I understand that in the end passes such as DeLICM need to decide what is save to do and what not.

Let me just write down some related, but unfinished thoughts I have, that may give some context of what I am thinking about and where I believe there are possibilities to improve the current design of Polly.

I have been thinking for a while, if we really want to remove loads and stores from the polyhedral representation and to which extend we want to do this. I generally have the feeling that removing  memory accesses by dropping the full polly::MemoryAccess is not what we actually want, as it results in an inconsistency between the IR and the polyhedral model.

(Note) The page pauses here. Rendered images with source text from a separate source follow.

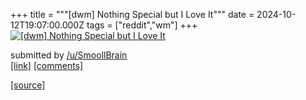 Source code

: +++
title = """[dwm] Nothing Special but I Love It"""
date = 2024-10-12T19:07:00.000Z
tags = ["reddit","wm"]
+++
[![[dwm] Nothing Special but I Love It](https://preview.redd.it/ru4rcrnuhdud1.png?width=640&crop=smart&auto=webp&s=5f177bc860502ec124dc82748f66b128f8ce535d "[dwm] Nothing Special but I Love It")](https://www.reddit.com/r/unixporn/comments/1g27cxc/dwm_nothing_special_but_i_love_it/)

submitted by [/u/SmoollBrain](https://www.reddit.com/user/SmoollBrain)  
[\[link\]](https://i.redd.it/ru4rcrnuhdud1.png) [\[comments\]](https://www.reddit.com/r/unixporn/comments/1g27cxc/dwm_nothing_special_but_i_love_it/)

[[source]](https://www.reddit.com/r/unixporn/comments/1g27cxc/dwm_nothing_special_but_i_love_it/)
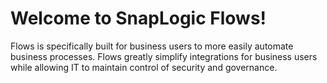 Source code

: # Welcome to SnapLogic Flows!

Flows is specifically built for business users to more easily automate business processes. Flows greatly simplify integrations for business users while allowing IT to maintain control of security and governance.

We already discussed this earlier, when we concluded that the MemoryAccess is currently holding two kinds of information. The information about the original access and the information about how we transform the memory access. If we drop the full memory access structure we loose the information about the original memory access.  Obviously, there is precedence with Johannes' load hoisting, which introduced this behavior, but I hope we can improve this design in the future by making the separation between new and original memory access behavior more clear

I see different ways to improve this situation. I could e.g. see the load hoisting being expressed by modifying the access functions similar to how we do this today in Roman's and your work. We also have since a long time on the Polly todo list the introduction of ScopStmts that are defined on instruction trees, rather than basic blocks. As part of this, I could imaging that we automatically detect pure 'copy-only' statements and match them to the Copy_Stmt Roman recently introduced.

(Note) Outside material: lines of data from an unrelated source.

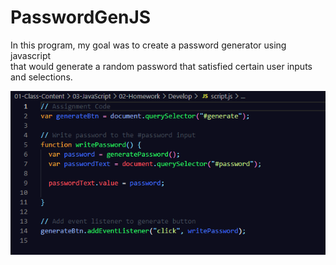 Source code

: # PasswordGenJS
In this program, my goal was to create a password generator using javascript  
that would generate a random password that satisfied certain user inputs and selections.

![We were given this javascript code to start with (and all the html and css we needed as well)](./assets/Assignment-code.png) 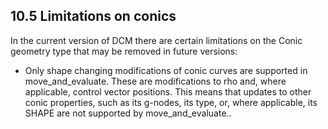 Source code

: ## 10.5 Limitations on conics

In the current version of DCM there are certain limitations on the Conic geometry type that may be removed in future versions:

- Only shape changing modifications of conic curves are supported in move\_and\_evaluate. 
These are modifications to rho and, where applicable, control vector positions. 
This means that updates to other conic properties, such as its g-nodes, its type, or, where applicable, its SHAPE are not supported by move\_and\_evaluate..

Assuming this direction is where we want to go (and this probably needs more discussion -- maybe next phone call?), I was wondering where DeLICM fits in here. If DeLICM for example only removes copy statements maybe we could in the future avoid the removal of memory accesses in DeLICM and instead remove full copy statements.

Now going back to this actual patch. I don't think it is necessary to today go full speed on these design changes, but am OK to continue removing full polly::MemoryAccesses for a while. Still, I think to make future changes easier it would be great if we could limit the generality of such changes to what is needed for DeLICM today. As said earlier, I understand that we cannot validate DeLICM retrospectively. But maybe we can check what kind of load/store memory accesses we allow to be removed.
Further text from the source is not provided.